I am getting some triggers that show process unavailable, but when I check on the host it runs fine. Here is how the expression for the Trigger is set:
{$hostname:proc.num[,,,/etc/alternatives/java].last()}=0
It seems to be working fine for some hosts, but some of them triggers process unavailable and sends the alert.
Affected host:
# ps ax | grep java
1717 ? Ssl 119:15 /etc/alternatives/java -Dcom.sun.akuma.Daemon=daemonized -Djava.awt.headless=true -Djsse.enableSNIExtension=false -DJENKINS_HOME=/var/lib/jenkins -jar /usr/lib/jenkins/jenkins.war --logfile=/var/log/jenkins/jenkins.log --webroot=/var/cache/jenkins/war --daemon --httpPort=-1 --httpsPort=8443 --ajp13Port=8009 --debug=5 --handlerCountMax=100 --handlerCountMaxIdle=20 --httpsCertificate=/var/lib/jenkins/.ssl/hostssl.crt --httpsPrivateKey=/var/lib/jenkins/.ssl/hostssl.key
Zabbix log:
2000:20160901:081336.721 Starting Zabbix Agent [$hostname]. Zabbix 2.2.8 (revision 51174).

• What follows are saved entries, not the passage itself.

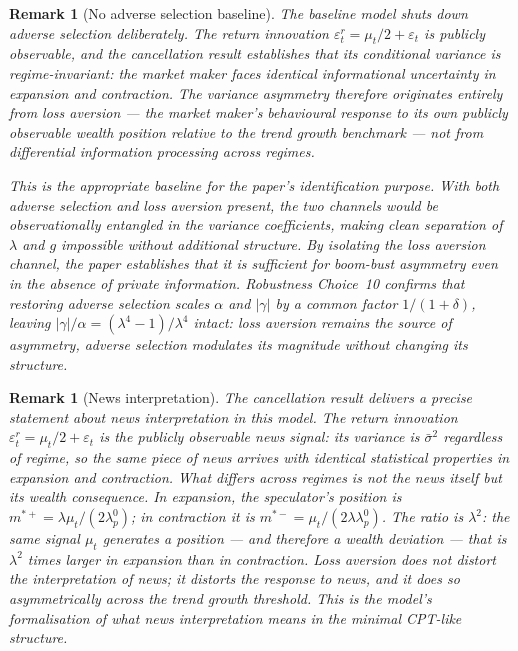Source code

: \documentclass[12pt,a4paper]{article}
\newtheorem{remark}[theorem]{Remark}
\theoremstyle{definition}
\begin{document}
\begin{remark}[No adverse selection baseline]
\label{rem:no_adv_sel}
The baseline model shuts down adverse selection deliberately. The return
innovation $\varepsilon^r_t = \mu_t/2 + \varepsilon_t$ is publicly
observable, and the cancellation result establishes that its conditional
variance is regime-invariant: the market maker faces identical
informational uncertainty in expansion and contraction. The variance
asymmetry therefore originates entirely from loss aversion --- the market
maker's behavioural response to its own publicly observable wealth
position relative to the trend growth benchmark --- not from differential
information processing across regimes.

This is the appropriate baseline for the paper's identification purpose.
With both adverse selection and loss aversion present, the two channels
would be observationally entangled in the variance coefficients, making
clean separation of $\lambda$ and $g$ impossible without additional
structure. By isolating the loss aversion channel, the paper establishes
that it is sufficient for boom-bust asymmetry even in the absence of
private information. Robustness Choice~10 confirms that restoring adverse
selection scales $\alpha$ and $|\gamma|$ by a common factor $1/(1+\delta)$,
leaving $|\gamma|/\alpha = (\lambda^4-1)/\lambda^4$ intact: loss aversion
remains the source of asymmetry, adverse selection modulates its magnitude
without changing its structure.
\end{remark}

\begin{remark}[News interpretation]
\label{rem:news}
The cancellation result delivers a precise statement about news
interpretation in this model. The return innovation $\varepsilon^r_t =
\mu_t/2 + \varepsilon_t$ is the publicly observable news signal: its
variance is $\bar\sigma^2$ regardless of regime, so the same piece of
news arrives with identical statistical properties in expansion and
contraction. What differs across regimes is not the news itself but its
\emph{wealth consequence}. In expansion, the speculator's position is
$m^{*+} = \lambda\mu_t/(2\lambda^0_p)$; in contraction it is
$m^{*-} = \mu_t/(2\lambda\lambda^0_p)$. The ratio is $\lambda^2$: the
same signal $\mu_t$ generates a position --- and therefore a wealth
deviation --- that is $\lambda^2$ times larger in expansion than in
contraction. Loss aversion does not distort the interpretation of news;
it distorts the \emph{response} to news, and it does so asymmetrically
across the trend growth threshold. This is the model's formalisation of
what news interpretation means in the minimal CPT-like structure.
\end{remark}
\end{document}
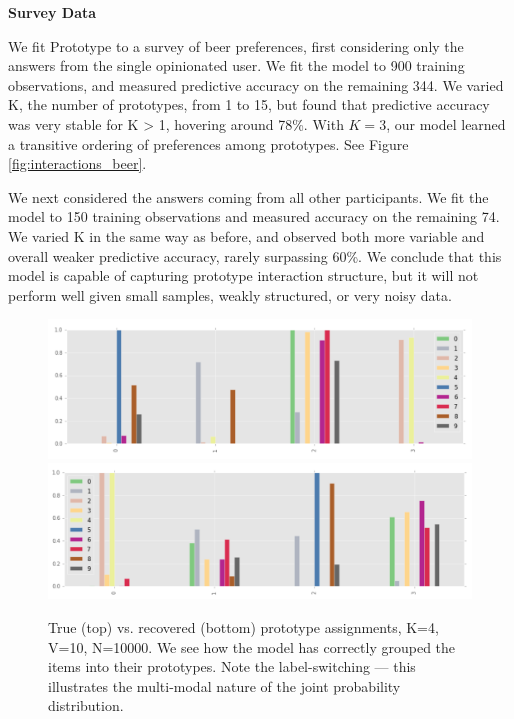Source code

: \bigskip

\textbf{Survey Data}

\bigskip

We fit Prototype to a survey of beer preferences, first considering only the answers from the single opinionated user.
We fit the model to 900 training observations, and measured predictive accuracy on the remaining 344.
We varied K, the number of prototypes, from 1 to 15, but found that predictive accuracy was very stable for K > 1, hovering around 78\%.
With $K=3$, our model learned a transitive ordering of preferences among prototypes. See Figure \ref{fig:interactions_beer}.

We next considered the answers coming from all other participants.
We fit the model to 150 training observations and measured accuracy on the remaining 74.
We varied K in the same way as before, and observed both more variable and overall weaker predictive accuracy, rarely surpassing 60\%.
We conclude that this model is capable of capturing prototype interaction structure, but it will not perform well given small samples, weakly structured, or very noisy data.


\begin{figure}
\includegraphics[width=\textwidth]{images/pi}
\includegraphics[width=\textwidth]{images/gamma}
\caption{True (top) vs. recovered (bottom) prototype assignments, K=4, V=10, N=10000. We see how the model has correctly grouped the items into their prototypes. Note the label-switching --- this illustrates the multi-modal nature of the joint probability distribution.}
\label{fig:pi_v_gamma} 
\end{figure}



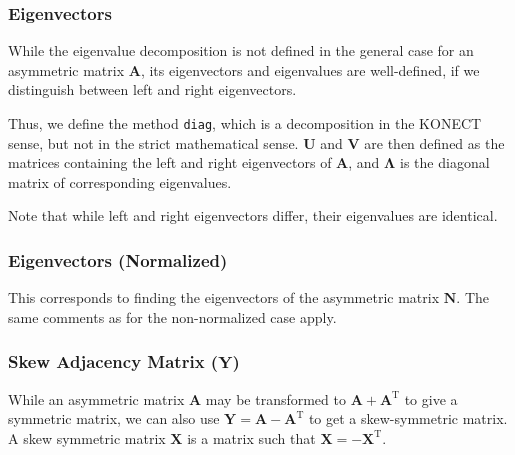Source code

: \documentclass{article}
\begin{document}
\subsubsection{Eigenvectors}
While the eigenvalue decomposition is not defined in the general case
for an asymmetric matrix $\mathbf A$, its eigenvectors and eigenvalues
are well-defined, if we distinguish between left and right
eigenvectors.

Thus, we define the method \texttt{diag}, which is a decomposition in
the KONECT sense, but not in the strict mathematical sense. 
$\mathbf U$ and $\mathbf V$ are then defined as the matrices containing
the left and right eigenvectors of $\mathbf A$, and $\mathbf \Lambda$ is
the diagonal matrix of corresponding eigenvalues. 

Note that while left and right eigenvectors differ, their eigenvalues
are identical. 

\subsubsection{Eigenvectors (Normalized)}
This corresponds to finding the eigenvectors of the asymmetric matrix
$\mathbf N$. 
The same comments as for the non-normalized case apply. 

\subsubsection{Skew Adjacency Matrix ($\mathbf Y$)}
While an asymmetric matrix $\mathbf A$ may be transformed to $\mathbf A
+ \mathbf A^{\mathrm T}$ to give a symmetric matrix, we can also use
$\mathbf Y = \mathbf A - \mathbf A^{\mathrm T}$ to get a skew-symmetric matrix.  A
skew symmetric matrix $\mathbf X$ is a matrix such that $\mathbf X =
-\mathbf X^{\mathrm T}$.
\end{document}
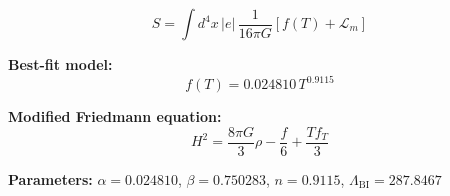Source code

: 
\begin{equation}
  S = \int d^4x \, |e| \, \frac{1}{16\pi G} \left[ f(T) + \mathcal{L}_m \right]
\end{equation}

\textbf{Best-fit model:}
\begin{equation}
  f(T) = 0.024810 \, T^{0.9115}
\end{equation}

\textbf{Modified Friedmann equation:}
\begin{equation}
  H^2 = \frac{8\pi G}{3} \rho - \frac{f}{6} + \frac{T f_T}{3}
\end{equation}

\textbf{Parameters:}
$\alpha = 0.024810$, \quad
$\beta = 0.750283$, \quad
$n = 0.9115$, \quad
$\Lambda_{\text{BI}} = 287.8467$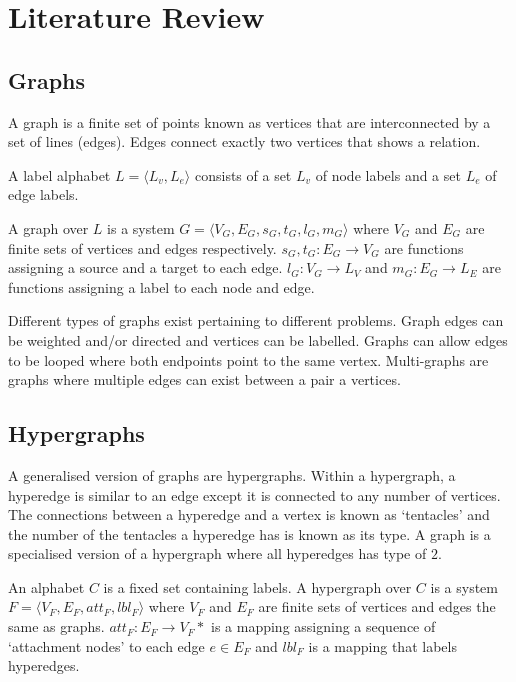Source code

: \section{Literature Review}

\subsection{Graphs}
  

  A graph is a finite set of points known as vertices that are interconnected by a set of lines (edges). Edges connect exactly two vertices that shows a relation.

  A label alphabet $L = \langle L_v, L_e \rangle$ consists of a set $L_v$ of node labels and a set $L_e$ of edge labels.

  A graph over $L$ is a system $G = \langle V_G, E_G, s_G, t_G, l_G, m_G \rangle$ where $V_G$ and $E_G$ are finite sets of vertices and edges respectively. $s_G, t_G : E_G \to V_G$ are functions assigning a source and a target to each edge. $l_G : V_G \to L_V$ and $m_G : E_G \to L_E$ are functions assigning a label to each node and edge\cite{Detlef1}.

  Different types of graphs exist pertaining to different problems. Graph edges can be weighted and/or directed and vertices can be labelled. Graphs can allow edges to be looped where both endpoints point to the same vertex. Multi-graphs are graphs where multiple edges can exist between a pair a vertices.

\subsection{Hypergraphs}
  

  A generalised version of graphs are hypergraphs. Within a hypergraph, a hyperedge is similar to an edge except it is connected to any number of vertices. The connections between a hyperedge and a vertex is known as `tentacles' and the number of the tentacles a hyperedge has is known as its type. A graph is a specialised version of a hypergraph where all hyperedges has type of $2$.

  An alphabet $C$ is a fixed set containing labels. A hypergraph over $C$ is a system $F = \langle V_F, E_F, att_F, lbl_F \rangle$ where $V_F$ and $E_F$ are finite sets of vertices and edges the same as graphs. $att_F : E_F \to V_F*$ is a mapping assigning a sequence of `attachment nodes' to each edge $e \in E_F$ and $lbl_F$ is a mapping that labels hyperedges. 

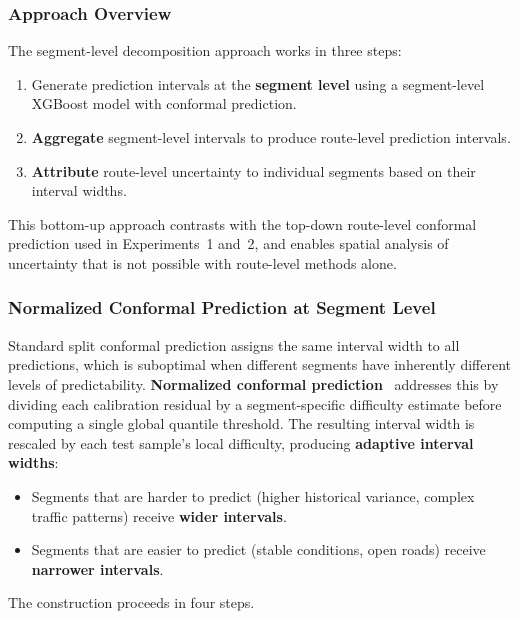 \subsubsection{Approach Overview}
\label{subsubsec:decomposition_overview}

The segment-level decomposition approach works in three steps:
\begin{enumerate}
    \item Generate prediction intervals at the \textbf{segment level} using a segment-level XGBoost model with conformal prediction.
    \item \textbf{Aggregate} segment-level intervals to produce route-level prediction intervals.
    \item \textbf{Attribute} route-level uncertainty to individual segments based on their interval widths.
\end{enumerate}

This bottom-up approach contrasts with the top-down route-level conformal prediction used in Experiments~1 and~2, and enables spatial analysis of uncertainty that is not possible with route-level methods alone.

\subsubsection{Normalized Conformal Prediction at Segment Level}
\label{subsubsec:normalized_cp}

Standard split conformal prediction assigns the same interval width to all predictions, which is suboptimal when different segments have inherently different levels of predictability. \textbf{Normalized conformal prediction}~\cite{papadopoulos2002inductive} addresses this by dividing each calibration residual by a segment-specific difficulty estimate before computing a single global quantile threshold. The resulting interval width is rescaled by each test sample's local difficulty, producing \textbf{adaptive interval widths}:

\begin{itemize}
    \item Segments that are harder to predict (higher historical variance, complex traffic patterns) receive \textbf{wider intervals}.
    \item Segments that are easier to predict (stable conditions, open roads) receive \textbf{narrower intervals}.
\end{itemize}

The construction proceeds in four steps.

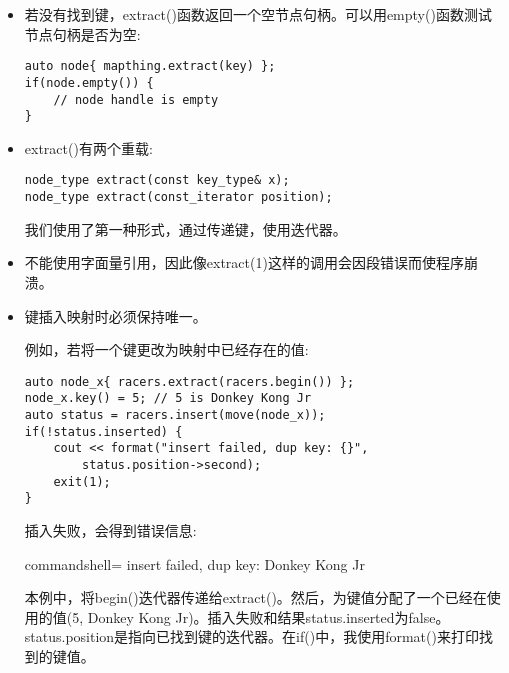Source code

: \begin{itemize}
\item 
若没有找到键，extract()函数返回一个空节点句柄。可以用empty()函数测试节点句柄是否为空:

\begin{lstlisting}[style=styleCXX]
auto node{ mapthing.extract(key) };
if(node.empty()) {
	// node handle is empty
}
\end{lstlisting}

\item 
extract()有两个重载:

\begin{lstlisting}[style=styleCXX]
node_type extract(const key_type& x);
node_type extract(const_iterator position);
\end{lstlisting}

我们使用了第一种形式，通过传递键，使用迭代器。

\item 
不能使用字面量引用，因此像extract(1)这样的调用会因段错误而使程序崩溃。

\item 
键插入映射时必须保持唯一。

例如，若将一个键更改为映射中已经存在的值:

\begin{lstlisting}[style=styleCXX]
auto node_x{ racers.extract(racers.begin()) };
node_x.key() = 5; // 5 is Donkey Kong Jr
auto status = racers.insert(move(node_x));
if(!status.inserted) {
	cout << format("insert failed, dup key: {}",
		status.position->second);
	exit(1);
}
\end{lstlisting}

插入失败，会得到错误信息:

\begin{tcblisting}{commandshell={}}
insert failed, dup key: Donkey Kong Jr
\end{tcblisting}

本例中，将begin()迭代器传递给extract()。然后，为键值分配了一个已经在使用的值(5, Donkey Kong Jr)。插入失败和结果status.inserted为false。status.position是指向已找到键的迭代器。在if()中，我使用format()来打印找到的键值。
\end{itemize}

2000:20160901:081336.721 using configuration file: /etc/zabbix/zabbix_agentd.conf
2002:20160901:081336.724 agent #0 started [collector]
2004:20160901:081336.724 agent #2 started [listener #2]
2005:20160901:081336.725 agent #3 started [listener #3]
2006:20160901:081336.725 agent #4 started [active checks #1]
2003:20160901:081336.725 agent #1 started [listener #1]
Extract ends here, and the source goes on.